Ancient
Wisdom Sees the
Universe
As a Volume to Be Read
Jorge
Luis Borges
are
similar to books, there must be also a
resemblance
between a book and a human being
“Philosophy is written
in that very
large book that is
continually opened
before our eyes (I mean
the universe),
but which is not
understood unless first
one studies the language
and knows the
characters in which it
is written. The language
of that book is
mathematical and the characters
are triangles, circles,
and other geometric figures.”
(Galileo Galilei, quoted by JLB)
A 2012 Editorial Note:
Human
beings can be described as living words and sentences in an eternal Book of
Life which periodically undergoes new readings - and new editions.
Individual life unfolds like a book.
It is always being simultaneously written, and read. In the 18th
century, Benjamin Franklin made his famous epitaph:
“The Body of Benjamin Franklin,
printer, like the cover of an old book - its contents torn out, and stripped of
its lettering and gilding - lies here, food for worms. But the book shall not
be lost, for it will, as he believed, appear once more in a new and elegant
edition, revised and corrected by the author.” [1]
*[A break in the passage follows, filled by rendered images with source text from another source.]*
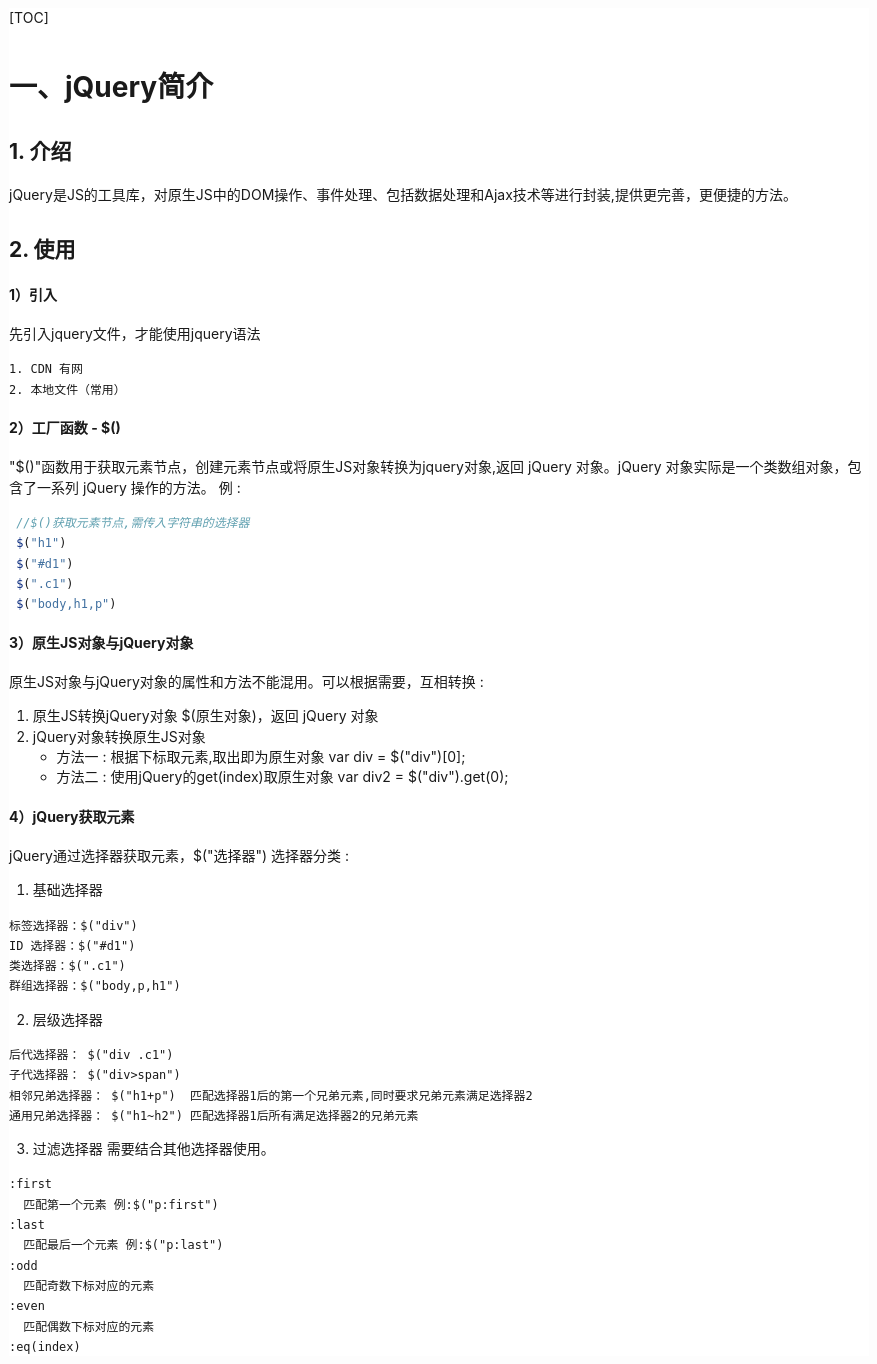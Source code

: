 [TOC]
# 一、jQuery简介
## 1. 介绍 
jQuery是JS的工具库，对原生JS中的DOM操作、事件处理、包括数据处理和Ajax技术等进行封装,提供更完善，更便捷的方法。
## 2. 使用 
#### 1）引入
先引入jquery文件，才能使用jquery语法

	1. CDN 有网
 	2. 本地文件（常用）

#### 2）工厂函数 - $()
"$()"函数用于获取元素节点，创建元素节点或将原生JS对象转换为jquery对象,返回 jQuery 对象。jQuery 对象实际是一个类数组对象，包含了一系列 jQuery 操作的方法。
例 :

```javascript
 //$()获取元素节点,需传入字符串的选择器
 $("h1")
 $("#d1")
 $(".c1")
 $("body,h1,p")
```
#### 3）原生JS对象与jQuery对象
原生JS对象与jQuery对象的属性和方法不能混用。可以根据需要，互相转换 :
1. 原生JS转换jQuery对象
    $(原生对象)，返回 jQuery 对象
2. jQuery对象转换原生JS对象
    + 方法一 : 根据下标取元素,取出即为原生对象
      var div = $("div")[0];
    + 方法二 : 使用jQuery的get(index)取原生对象
      var div2 = $("div").get(0);
#### 4）jQuery获取元素
jQuery通过选择器获取元素，$("选择器")
选择器分类 :

1. 基础选择器
```text
标签选择器：$("div")
ID 选择器：$("#d1")
类选择器：$(".c1")
群组选择器：$("body,p,h1")
```
2. 层级选择器
```text
后代选择器： $("div .c1")
子代选择器： $("div>span")
相邻兄弟选择器： $("h1+p")  匹配选择器1后的第一个兄弟元素,同时要求兄弟元素满足选择器2
通用兄弟选择器： $("h1~h2") 匹配选择器1后所有满足选择器2的兄弟元素
```
3. 过滤选择器
   需要结合其他选择器使用。
```text
:first
  匹配第一个元素 例:$("p:first")
:last
  匹配最后一个元素 例:$("p:last")
:odd
  匹配奇数下标对应的元素
:even
  匹配偶数下标对应的元素
:eq(index)
```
The book of life is both individual
and universal, and Helena Blavatsky wrote in her 1888 work “The Secret
Doctrine”:
“The [word] Lipi-ka, from the
word lipi, ‘writing’, means literally
the ‘Scribes’. Mystically, these Divine Beings are connected with Karma, the
Law of Retribution, for they are the Recorders or Annalists who impress on the
(to us) invisible tablets of the Astral Light, ‘the great picture-gallery of
eternity’ - a faithful record of every act, and even thought, of man, of all
that was, is, or ever will be, in the phenomenal Universe. As said in ‘Isis ’[2], this divine and unseen canvas is
the BOOK OF LIFE. As it is the Lipika who project into objectivity from the
passive Universal Mind the ideal plan of the universe, upon which the
‘Builders’ reconstruct the Kosmos after every Pralaya, it is they who stand
parallel to the Seven Angeles of the Presence, whom the Christians recognise as
the seven ‘Planetary Spirits’ or the ‘Spirits of the Stars’; for thus it is
they who are the direct amanuenses of the Eternal Ideation - or, as thought by
Plato, the ‘Divine Thought’.” [3]
Few, however, are able to “read” in
the tablets of astral light the story of life in our planet, or in the solar
system. In the “Letters From the Masters of the Wisdom” one can see a reference
to the Maha Chohan, a Eastern sage and a Master of Masters - “to whose
insight the future lies like an open page”. [4]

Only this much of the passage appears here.